Basis of Protein Folding[edit]

In a living cell, protein folding occurs in a highly complex environment and uses different utility proteins for function. Some proteins' sole function is to protect the incomplete folding process from malfunctioning or the polypeptide chain from interactions other than folding. It is especially protective against factors that could lead to aggregation, folding catalysis or others that can slow down the process of protein folding in relation to isomerization or the forming of disulphide bonds. There are exceptions to the process of folding where auxiliary proteins are not needed to protect the sequence. Evidence shows that the code for protein folding is contained within the protein sequence. This is because studies have been shown where proteins undergo in vitro processes and can still function the same way as a protein supported by auxiliary proteins, as long as the in vitro occurs within conditional environments.

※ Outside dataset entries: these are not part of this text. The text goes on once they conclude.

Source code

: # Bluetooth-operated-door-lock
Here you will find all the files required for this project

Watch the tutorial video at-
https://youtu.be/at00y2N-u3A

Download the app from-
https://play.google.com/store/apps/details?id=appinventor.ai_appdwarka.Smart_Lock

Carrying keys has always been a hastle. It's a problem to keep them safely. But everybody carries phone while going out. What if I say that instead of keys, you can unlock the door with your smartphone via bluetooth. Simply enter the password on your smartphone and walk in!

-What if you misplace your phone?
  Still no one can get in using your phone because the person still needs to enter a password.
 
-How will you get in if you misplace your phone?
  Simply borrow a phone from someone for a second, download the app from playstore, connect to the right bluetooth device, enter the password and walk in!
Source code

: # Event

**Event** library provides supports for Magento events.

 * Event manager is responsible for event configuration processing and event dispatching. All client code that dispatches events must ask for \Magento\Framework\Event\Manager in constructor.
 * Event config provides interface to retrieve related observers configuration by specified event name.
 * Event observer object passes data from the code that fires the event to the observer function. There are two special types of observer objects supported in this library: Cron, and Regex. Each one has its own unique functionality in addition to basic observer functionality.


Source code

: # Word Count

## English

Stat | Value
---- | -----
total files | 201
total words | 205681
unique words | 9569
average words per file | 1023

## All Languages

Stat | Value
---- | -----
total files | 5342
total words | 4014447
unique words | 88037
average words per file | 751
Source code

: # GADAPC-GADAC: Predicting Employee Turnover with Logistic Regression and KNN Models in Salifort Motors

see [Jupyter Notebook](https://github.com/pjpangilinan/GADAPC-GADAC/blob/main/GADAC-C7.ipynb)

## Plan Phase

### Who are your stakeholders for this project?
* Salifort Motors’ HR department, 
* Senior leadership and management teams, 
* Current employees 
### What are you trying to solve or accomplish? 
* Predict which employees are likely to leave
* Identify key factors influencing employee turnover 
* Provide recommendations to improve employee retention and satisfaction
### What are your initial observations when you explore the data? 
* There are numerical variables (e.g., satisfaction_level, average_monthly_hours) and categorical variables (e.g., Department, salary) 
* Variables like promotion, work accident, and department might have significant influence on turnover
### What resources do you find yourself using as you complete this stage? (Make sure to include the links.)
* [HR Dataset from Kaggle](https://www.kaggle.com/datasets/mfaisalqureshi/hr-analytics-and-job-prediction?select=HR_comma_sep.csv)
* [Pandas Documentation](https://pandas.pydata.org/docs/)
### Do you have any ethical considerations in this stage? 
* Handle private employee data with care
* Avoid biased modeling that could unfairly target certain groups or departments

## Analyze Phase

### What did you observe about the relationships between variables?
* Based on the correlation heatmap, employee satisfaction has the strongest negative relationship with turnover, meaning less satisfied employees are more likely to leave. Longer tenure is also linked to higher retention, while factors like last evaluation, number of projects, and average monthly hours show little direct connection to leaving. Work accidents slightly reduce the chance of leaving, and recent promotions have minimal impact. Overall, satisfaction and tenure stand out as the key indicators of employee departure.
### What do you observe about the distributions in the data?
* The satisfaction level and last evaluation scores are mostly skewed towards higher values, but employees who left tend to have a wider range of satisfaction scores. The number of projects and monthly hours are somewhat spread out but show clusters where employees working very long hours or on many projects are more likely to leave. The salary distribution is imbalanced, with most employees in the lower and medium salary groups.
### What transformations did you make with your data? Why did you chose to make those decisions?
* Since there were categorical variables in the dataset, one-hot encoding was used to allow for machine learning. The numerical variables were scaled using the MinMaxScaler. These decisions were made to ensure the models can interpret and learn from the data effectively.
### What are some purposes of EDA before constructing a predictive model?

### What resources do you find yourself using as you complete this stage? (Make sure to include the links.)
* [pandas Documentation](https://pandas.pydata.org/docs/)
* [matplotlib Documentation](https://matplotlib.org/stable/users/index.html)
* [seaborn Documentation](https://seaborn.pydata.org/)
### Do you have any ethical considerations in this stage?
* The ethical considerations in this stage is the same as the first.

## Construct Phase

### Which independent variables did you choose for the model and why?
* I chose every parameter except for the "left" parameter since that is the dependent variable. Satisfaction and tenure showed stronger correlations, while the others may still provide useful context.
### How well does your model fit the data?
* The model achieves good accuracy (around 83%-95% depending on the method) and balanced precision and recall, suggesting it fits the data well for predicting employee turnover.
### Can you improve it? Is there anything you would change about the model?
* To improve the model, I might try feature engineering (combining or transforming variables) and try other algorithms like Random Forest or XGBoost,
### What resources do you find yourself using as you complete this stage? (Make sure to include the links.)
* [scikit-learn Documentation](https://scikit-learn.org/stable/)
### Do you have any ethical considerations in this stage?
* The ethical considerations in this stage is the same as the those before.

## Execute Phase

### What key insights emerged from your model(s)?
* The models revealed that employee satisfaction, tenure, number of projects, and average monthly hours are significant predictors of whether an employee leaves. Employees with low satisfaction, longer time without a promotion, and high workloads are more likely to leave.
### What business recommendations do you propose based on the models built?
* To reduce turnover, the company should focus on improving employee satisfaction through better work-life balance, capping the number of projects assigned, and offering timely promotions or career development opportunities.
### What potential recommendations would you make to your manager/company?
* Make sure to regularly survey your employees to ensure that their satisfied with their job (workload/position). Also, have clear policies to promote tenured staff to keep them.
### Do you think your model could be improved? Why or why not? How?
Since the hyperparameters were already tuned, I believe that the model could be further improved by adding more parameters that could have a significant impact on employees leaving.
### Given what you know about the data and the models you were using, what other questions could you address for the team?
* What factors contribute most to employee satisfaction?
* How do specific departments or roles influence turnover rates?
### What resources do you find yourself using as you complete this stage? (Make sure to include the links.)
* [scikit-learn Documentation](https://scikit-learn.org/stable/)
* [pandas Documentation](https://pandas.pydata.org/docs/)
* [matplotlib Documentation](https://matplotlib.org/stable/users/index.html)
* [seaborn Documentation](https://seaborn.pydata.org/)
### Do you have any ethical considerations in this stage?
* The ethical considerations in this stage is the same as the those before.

Protein Folding Mechanisms[edit]

There have been a mass amount of studies performed on the mechanism of protein folding recently. Many researchers have also been receiving plenty of successful feedback on these conducted experiments. Many different types of applications, such as experimental and theoretical, have provided the basis for the main reason of studying protein folding in the first place.

One of the strongest cases of protein folding into new enzymes is known as the "stochastic process". The stochastic process is a random process that calculates different possibilities of pathways and conclusions to the final result of the experiment. The stochastic process is opposite to the deterministic process, which is having one initial possible result occur after an experiment is conducted. The stochastic process may initially start off with one possible result, but might end up with several different, plausible results, some more probable than others, after the experiment is completed.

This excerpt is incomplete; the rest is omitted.